Pride Centre

The black and brown stripes were for ‘the LGBTI majority, which is not Anglo-Saxon’.

A proposed Pride Centre in Australia has updated its rainbow logo with two new colours. Brown and black were added to represent LGBTI people of colour.

The proposed Victorian Pride Centre in Melbourne will be an LGBTI hub to bring the community together in a single space. The Victorian State Government has backed the centre with $15 million in funding. It will be built in the LGBTI-friendly suburb of St Kilda.

When completed, the centre will be home to practical and supportive services as well as an international tourist destination.

Its interim logo was coloured strips representing the Rainbow flag.

But the Pride Centre board was inspired by Philadelphia’s More Colour More Pride campaign.

It decided to add two new stripes — brown and black — as a mark of respect for diversity and inclusion of Aboriginal and Torres Strait Islander LGBTI people. Also for the LGBTI majority, ‘which is not Anglo-Saxon’.

Acknowledging Indigenous Australians

‘Our previous logo was an interim logo the board envisaged would change with the evolving discussion about what the Pride Centre will mean for the Victorian LGBTI community’, board member Margaret Hansford said in a statement.

‘In changing the logo, the Board had three thoughts. First, the LGBTI community has been a major beneficiary of increasing public support for diversity and inclusion. We need to be leaders in continuing to identify and welcome groups who feel, or are in fact, excluded from our community.

‘Second, Aboriginal and Torres Strait Islander LGBTI people have helped, in no small measure and by their personal and political examples, to build the community and the organisations we have today; and long may they continue to do so.
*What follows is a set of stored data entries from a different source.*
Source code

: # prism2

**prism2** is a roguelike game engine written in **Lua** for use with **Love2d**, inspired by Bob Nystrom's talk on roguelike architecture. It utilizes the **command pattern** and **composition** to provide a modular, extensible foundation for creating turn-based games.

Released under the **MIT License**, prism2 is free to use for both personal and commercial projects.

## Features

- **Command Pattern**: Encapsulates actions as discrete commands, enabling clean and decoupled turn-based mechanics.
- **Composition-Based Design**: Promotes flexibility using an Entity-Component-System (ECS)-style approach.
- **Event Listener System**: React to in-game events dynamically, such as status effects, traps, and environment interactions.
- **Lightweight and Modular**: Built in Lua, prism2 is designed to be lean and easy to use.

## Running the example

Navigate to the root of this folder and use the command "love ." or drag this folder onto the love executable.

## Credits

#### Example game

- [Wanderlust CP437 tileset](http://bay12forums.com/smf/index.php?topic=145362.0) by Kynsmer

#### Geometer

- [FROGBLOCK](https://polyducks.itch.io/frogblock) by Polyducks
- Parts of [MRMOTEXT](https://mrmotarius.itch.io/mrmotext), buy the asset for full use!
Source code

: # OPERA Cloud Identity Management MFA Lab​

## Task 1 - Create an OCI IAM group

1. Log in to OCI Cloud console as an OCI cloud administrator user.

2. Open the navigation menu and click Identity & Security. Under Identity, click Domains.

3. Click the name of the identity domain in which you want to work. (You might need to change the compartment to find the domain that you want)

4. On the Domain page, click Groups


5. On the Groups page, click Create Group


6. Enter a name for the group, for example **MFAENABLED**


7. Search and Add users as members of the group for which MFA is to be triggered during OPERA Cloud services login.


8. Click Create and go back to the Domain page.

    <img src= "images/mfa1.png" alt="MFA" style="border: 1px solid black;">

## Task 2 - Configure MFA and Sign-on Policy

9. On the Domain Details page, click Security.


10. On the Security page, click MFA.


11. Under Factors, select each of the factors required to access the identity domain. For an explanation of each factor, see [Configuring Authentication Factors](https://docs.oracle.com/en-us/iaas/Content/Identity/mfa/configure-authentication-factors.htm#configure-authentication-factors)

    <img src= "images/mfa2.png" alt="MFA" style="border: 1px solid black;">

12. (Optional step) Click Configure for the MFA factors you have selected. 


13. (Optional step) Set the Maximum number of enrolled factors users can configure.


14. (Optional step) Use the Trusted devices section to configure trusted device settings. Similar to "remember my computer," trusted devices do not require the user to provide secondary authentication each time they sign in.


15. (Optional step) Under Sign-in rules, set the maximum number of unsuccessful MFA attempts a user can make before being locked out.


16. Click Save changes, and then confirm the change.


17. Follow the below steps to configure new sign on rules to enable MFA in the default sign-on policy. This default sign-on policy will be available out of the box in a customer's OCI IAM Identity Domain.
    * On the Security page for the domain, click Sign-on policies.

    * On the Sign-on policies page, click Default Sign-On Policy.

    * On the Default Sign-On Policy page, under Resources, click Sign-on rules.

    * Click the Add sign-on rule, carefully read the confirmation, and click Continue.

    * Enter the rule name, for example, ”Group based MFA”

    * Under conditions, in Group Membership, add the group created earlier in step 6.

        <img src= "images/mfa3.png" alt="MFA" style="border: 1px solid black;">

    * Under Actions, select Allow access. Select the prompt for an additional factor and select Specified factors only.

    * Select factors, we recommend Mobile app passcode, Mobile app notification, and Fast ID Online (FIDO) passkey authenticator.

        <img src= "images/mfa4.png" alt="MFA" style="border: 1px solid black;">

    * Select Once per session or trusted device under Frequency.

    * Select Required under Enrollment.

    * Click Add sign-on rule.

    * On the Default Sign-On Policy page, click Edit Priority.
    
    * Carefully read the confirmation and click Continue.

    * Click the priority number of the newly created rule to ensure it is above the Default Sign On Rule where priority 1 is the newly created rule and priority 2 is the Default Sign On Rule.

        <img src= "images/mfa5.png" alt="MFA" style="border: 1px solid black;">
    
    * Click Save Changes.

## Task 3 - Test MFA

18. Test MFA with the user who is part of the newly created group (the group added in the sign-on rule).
They face severe and ongoing discrimination and oppression and we want our ‘welcome mat’ to have a specific ‘hello’ for them.

‘Third, it is clear that the proportion of non-Anglo-Saxon people involved in our community and its organisations is substantially lower than their proportion in the general population.
‘We need to constantly remind ourselves the benefits it provides us are not enjoyed by many others, and we need to send signals we want this to change.’